Your task =
Pictures aside, return all of the records exactly as they stand.

Data supplied =
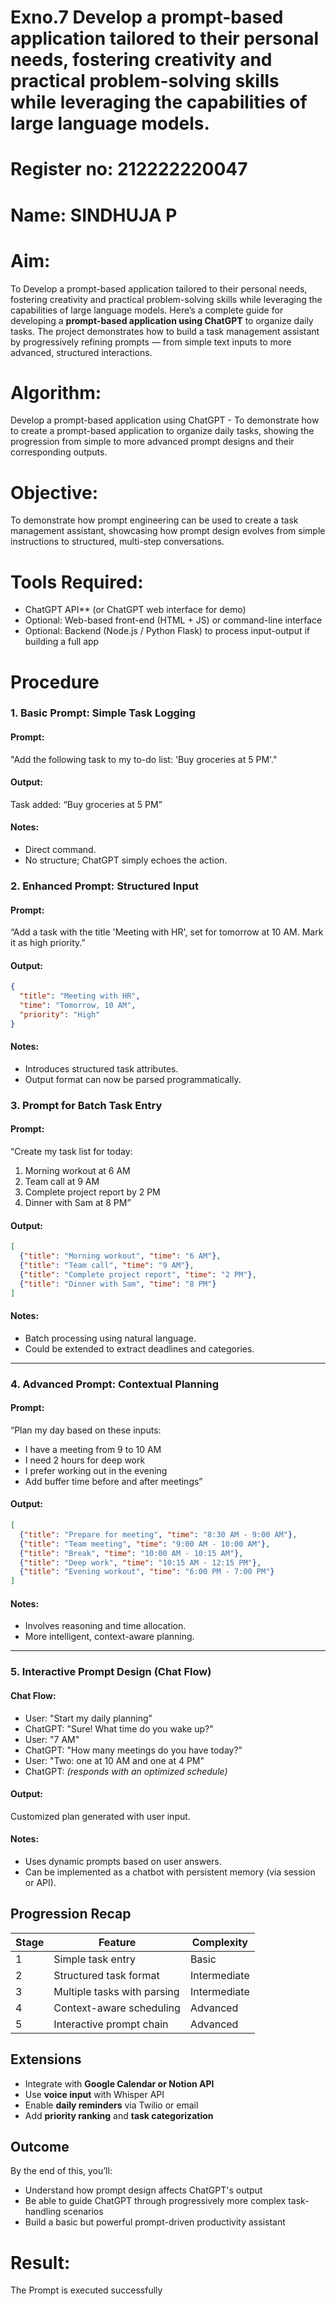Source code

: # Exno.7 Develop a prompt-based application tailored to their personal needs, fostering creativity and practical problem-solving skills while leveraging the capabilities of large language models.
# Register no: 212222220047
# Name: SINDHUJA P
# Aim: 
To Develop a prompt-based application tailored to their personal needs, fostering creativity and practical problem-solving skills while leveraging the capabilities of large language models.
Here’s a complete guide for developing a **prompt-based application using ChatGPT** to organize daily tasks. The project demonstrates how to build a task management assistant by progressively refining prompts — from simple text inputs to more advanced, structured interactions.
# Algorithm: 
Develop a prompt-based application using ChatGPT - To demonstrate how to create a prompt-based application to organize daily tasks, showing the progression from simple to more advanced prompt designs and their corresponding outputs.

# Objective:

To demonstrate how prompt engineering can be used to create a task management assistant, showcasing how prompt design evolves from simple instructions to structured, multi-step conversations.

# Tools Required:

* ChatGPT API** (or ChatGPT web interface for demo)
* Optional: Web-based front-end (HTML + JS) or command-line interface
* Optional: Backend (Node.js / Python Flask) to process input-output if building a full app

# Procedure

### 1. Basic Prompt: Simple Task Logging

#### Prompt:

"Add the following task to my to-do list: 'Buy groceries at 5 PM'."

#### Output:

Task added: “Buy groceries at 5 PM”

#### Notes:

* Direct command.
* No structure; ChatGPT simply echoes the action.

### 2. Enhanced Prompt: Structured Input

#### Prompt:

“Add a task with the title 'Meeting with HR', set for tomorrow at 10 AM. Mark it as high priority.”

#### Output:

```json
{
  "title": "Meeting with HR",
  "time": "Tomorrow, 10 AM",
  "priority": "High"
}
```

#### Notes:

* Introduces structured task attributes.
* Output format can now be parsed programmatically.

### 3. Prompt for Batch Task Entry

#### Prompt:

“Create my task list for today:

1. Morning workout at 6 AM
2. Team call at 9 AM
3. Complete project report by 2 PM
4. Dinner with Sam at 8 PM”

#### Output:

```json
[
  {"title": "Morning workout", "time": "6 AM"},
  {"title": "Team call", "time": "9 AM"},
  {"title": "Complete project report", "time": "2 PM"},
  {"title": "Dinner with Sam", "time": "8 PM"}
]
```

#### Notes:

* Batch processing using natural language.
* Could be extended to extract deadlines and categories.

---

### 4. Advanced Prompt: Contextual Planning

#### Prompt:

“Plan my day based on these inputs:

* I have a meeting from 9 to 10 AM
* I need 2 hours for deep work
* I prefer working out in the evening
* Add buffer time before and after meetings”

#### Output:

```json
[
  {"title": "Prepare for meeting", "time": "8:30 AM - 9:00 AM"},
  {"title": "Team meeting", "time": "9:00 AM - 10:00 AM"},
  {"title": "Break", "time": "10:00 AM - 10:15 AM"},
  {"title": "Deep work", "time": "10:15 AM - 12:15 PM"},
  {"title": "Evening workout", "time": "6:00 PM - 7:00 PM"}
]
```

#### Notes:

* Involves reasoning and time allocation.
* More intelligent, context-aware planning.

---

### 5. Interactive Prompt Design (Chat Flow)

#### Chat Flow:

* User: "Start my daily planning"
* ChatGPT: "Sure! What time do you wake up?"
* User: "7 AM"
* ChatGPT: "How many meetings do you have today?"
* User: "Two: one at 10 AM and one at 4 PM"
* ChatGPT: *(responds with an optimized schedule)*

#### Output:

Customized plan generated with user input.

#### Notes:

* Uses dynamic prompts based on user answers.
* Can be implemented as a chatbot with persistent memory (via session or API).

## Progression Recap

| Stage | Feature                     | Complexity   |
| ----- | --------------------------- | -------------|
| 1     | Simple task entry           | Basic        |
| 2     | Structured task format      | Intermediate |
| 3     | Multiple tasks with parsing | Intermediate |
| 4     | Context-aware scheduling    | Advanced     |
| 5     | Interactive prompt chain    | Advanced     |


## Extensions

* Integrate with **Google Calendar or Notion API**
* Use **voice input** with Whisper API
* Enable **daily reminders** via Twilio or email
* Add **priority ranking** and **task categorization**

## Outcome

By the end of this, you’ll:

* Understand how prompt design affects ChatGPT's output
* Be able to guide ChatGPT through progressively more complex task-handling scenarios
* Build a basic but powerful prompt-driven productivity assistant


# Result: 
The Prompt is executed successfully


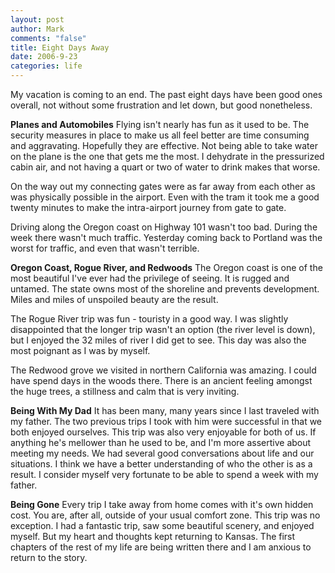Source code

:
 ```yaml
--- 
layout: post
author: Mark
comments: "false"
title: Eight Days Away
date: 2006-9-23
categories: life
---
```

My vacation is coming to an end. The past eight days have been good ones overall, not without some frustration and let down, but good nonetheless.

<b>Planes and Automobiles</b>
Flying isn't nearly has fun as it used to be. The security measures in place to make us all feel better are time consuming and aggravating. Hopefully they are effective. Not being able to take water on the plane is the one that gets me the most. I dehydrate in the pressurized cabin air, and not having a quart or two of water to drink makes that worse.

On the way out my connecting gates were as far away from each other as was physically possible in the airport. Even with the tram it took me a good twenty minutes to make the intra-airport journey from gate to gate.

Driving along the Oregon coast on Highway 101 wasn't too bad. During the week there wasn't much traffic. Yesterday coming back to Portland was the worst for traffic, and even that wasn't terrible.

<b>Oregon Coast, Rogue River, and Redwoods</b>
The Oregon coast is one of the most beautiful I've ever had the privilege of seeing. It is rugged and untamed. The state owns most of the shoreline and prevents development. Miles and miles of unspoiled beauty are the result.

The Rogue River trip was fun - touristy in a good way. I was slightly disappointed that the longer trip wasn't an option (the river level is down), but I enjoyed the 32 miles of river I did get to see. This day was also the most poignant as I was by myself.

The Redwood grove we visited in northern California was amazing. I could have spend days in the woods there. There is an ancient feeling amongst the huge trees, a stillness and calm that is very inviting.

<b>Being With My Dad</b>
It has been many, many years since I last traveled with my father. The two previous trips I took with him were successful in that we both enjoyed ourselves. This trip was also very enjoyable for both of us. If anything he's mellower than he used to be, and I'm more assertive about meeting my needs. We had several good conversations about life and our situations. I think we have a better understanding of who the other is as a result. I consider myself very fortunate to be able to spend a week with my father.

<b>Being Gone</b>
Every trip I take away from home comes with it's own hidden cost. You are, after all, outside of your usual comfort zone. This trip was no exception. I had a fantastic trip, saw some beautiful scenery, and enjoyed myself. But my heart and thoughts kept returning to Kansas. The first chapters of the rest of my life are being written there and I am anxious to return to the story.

Result =
Source code

: # Exno.7 Develop a prompt-based application tailored to their personal needs, fostering creativity and practical problem-solving skills while leveraging the capabilities of large language models.
# Register no: 212222220047
# Name: SINDHUJA P
# Aim: 
To Develop a prompt-based application tailored to their personal needs, fostering creativity and practical problem-solving skills while leveraging the capabilities of large language models.
Here’s a complete guide for developing a **prompt-based application using ChatGPT** to organize daily tasks. The project demonstrates how to build a task management assistant by progressively refining prompts — from simple text inputs to more advanced, structured interactions.
# Algorithm: 
Develop a prompt-based application using ChatGPT - To demonstrate how to create a prompt-based application to organize daily tasks, showing the progression from simple to more advanced prompt designs and their corresponding outputs.

# Objective:

To demonstrate how prompt engineering can be used to create a task management assistant, showcasing how prompt design evolves from simple instructions to structured, multi-step conversations.

# Tools Required:

* ChatGPT API** (or ChatGPT web interface for demo)
* Optional: Web-based front-end (HTML + JS) or command-line interface
* Optional: Backend (Node.js / Python Flask) to process input-output if building a full app

# Procedure

### 1. Basic Prompt: Simple Task Logging

#### Prompt:

"Add the following task to my to-do list: 'Buy groceries at 5 PM'."

#### Output:

Task added: “Buy groceries at 5 PM”

#### Notes:

* Direct command.
* No structure; ChatGPT simply echoes the action.

### 2. Enhanced Prompt: Structured Input

#### Prompt:

“Add a task with the title 'Meeting with HR', set for tomorrow at 10 AM. Mark it as high priority.”

#### Output:

```json
{
  "title": "Meeting with HR",
  "time": "Tomorrow, 10 AM",
  "priority": "High"
}
```

#### Notes:

* Introduces structured task attributes.
* Output format can now be parsed programmatically.

### 3. Prompt for Batch Task Entry

#### Prompt:

“Create my task list for today:

1. Morning workout at 6 AM
2. Team call at 9 AM
3. Complete project report by 2 PM
4. Dinner with Sam at 8 PM”

#### Output:

```json
[
  {"title": "Morning workout", "time": "6 AM"},
  {"title": "Team call", "time": "9 AM"},
  {"title": "Complete project report", "time": "2 PM"},
  {"title": "Dinner with Sam", "time": "8 PM"}
]
```

#### Notes:

* Batch processing using natural language.
* Could be extended to extract deadlines and categories.

---

### 4. Advanced Prompt: Contextual Planning

#### Prompt:

“Plan my day based on these inputs:

* I have a meeting from 9 to 10 AM
* I need 2 hours for deep work
* I prefer working out in the evening
* Add buffer time before and after meetings”

#### Output:

```json
[
  {"title": "Prepare for meeting", "time": "8:30 AM - 9:00 AM"},
  {"title": "Team meeting", "time": "9:00 AM - 10:00 AM"},
  {"title": "Break", "time": "10:00 AM - 10:15 AM"},
  {"title": "Deep work", "time": "10:15 AM - 12:15 PM"},
  {"title": "Evening workout", "time": "6:00 PM - 7:00 PM"}
]
```

#### Notes:

* Involves reasoning and time allocation.
* More intelligent, context-aware planning.

---

### 5. Interactive Prompt Design (Chat Flow)

#### Chat Flow:

* User: "Start my daily planning"
* ChatGPT: "Sure! What time do you wake up?"
* User: "7 AM"
* ChatGPT: "How many meetings do you have today?"
* User: "Two: one at 10 AM and one at 4 PM"
* ChatGPT: *(responds with an optimized schedule)*

#### Output:

Customized plan generated with user input.

#### Notes:

* Uses dynamic prompts based on user answers.
* Can be implemented as a chatbot with persistent memory (via session or API).

## Progression Recap

| Stage | Feature                     | Complexity   |
| ----- | --------------------------- | -------------|
| 1     | Simple task entry           | Basic        |
| 2     | Structured task format      | Intermediate |
| 3     | Multiple tasks with parsing | Intermediate |
| 4     | Context-aware scheduling    | Advanced     |
| 5     | Interactive prompt chain    | Advanced     |


## Extensions

* Integrate with **Google Calendar or Notion API**
* Use **voice input** with Whisper API
* Enable **daily reminders** via Twilio or email
* Add **priority ranking** and **task categorization**

## Outcome

By the end of this, you’ll:

* Understand how prompt design affects ChatGPT's output
* Be able to guide ChatGPT through progressively more complex task-handling scenarios
* Build a basic but powerful prompt-driven productivity assistant


# Result: 
The Prompt is executed successfully


Source code

:
 ```yaml
--- 
layout: post
author: Mark
comments: "false"
title: Eight Days Away
date: 2006-9-23
categories: life
---
```

My vacation is coming to an end. The past eight days have been good ones overall, not without some frustration and let down, but good nonetheless.

<b>Planes and Automobiles</b>
Flying isn't nearly has fun as it used to be. The security measures in place to make us all feel better are time consuming and aggravating. Hopefully they are effective. Not being able to take water on the plane is the one that gets me the most. I dehydrate in the pressurized cabin air, and not having a quart or two of water to drink makes that worse.

On the way out my connecting gates were as far away from each other as was physically possible in the airport. Even with the tram it took me a good twenty minutes to make the intra-airport journey from gate to gate.

Driving along the Oregon coast on Highway 101 wasn't too bad. During the week there wasn't much traffic. Yesterday coming back to Portland was the worst for traffic, and even that wasn't terrible.

<b>Oregon Coast, Rogue River, and Redwoods</b>
The Oregon coast is one of the most beautiful I've ever had the privilege of seeing. It is rugged and untamed. The state owns most of the shoreline and prevents development. Miles and miles of unspoiled beauty are the result.

The Rogue River trip was fun - touristy in a good way. I was slightly disappointed that the longer trip wasn't an option (the river level is down), but I enjoyed the 32 miles of river I did get to see. This day was also the most poignant as I was by myself.

The Redwood grove we visited in northern California was amazing. I could have spend days in the woods there. There is an ancient feeling amongst the huge trees, a stillness and calm that is very inviting.

<b>Being With My Dad</b>
It has been many, many years since I last traveled with my father. The two previous trips I took with him were successful in that we both enjoyed ourselves. This trip was also very enjoyable for both of us. If anything he's mellower than he used to be, and I'm more assertive about meeting my needs. We had several good conversations about life and our situations. I think we have a better understanding of who the other is as a result. I consider myself very fortunate to be able to spend a week with my father.

<b>Being Gone</b>
Every trip I take away from home comes with it's own hidden cost. You are, after all, outside of your usual comfort zone. This trip was no exception. I had a fantastic trip, saw some beautiful scenery, and enjoyed myself. But my heart and thoughts kept returning to Kansas. The first chapters of the rest of my life are being written there and I am anxious to return to the story.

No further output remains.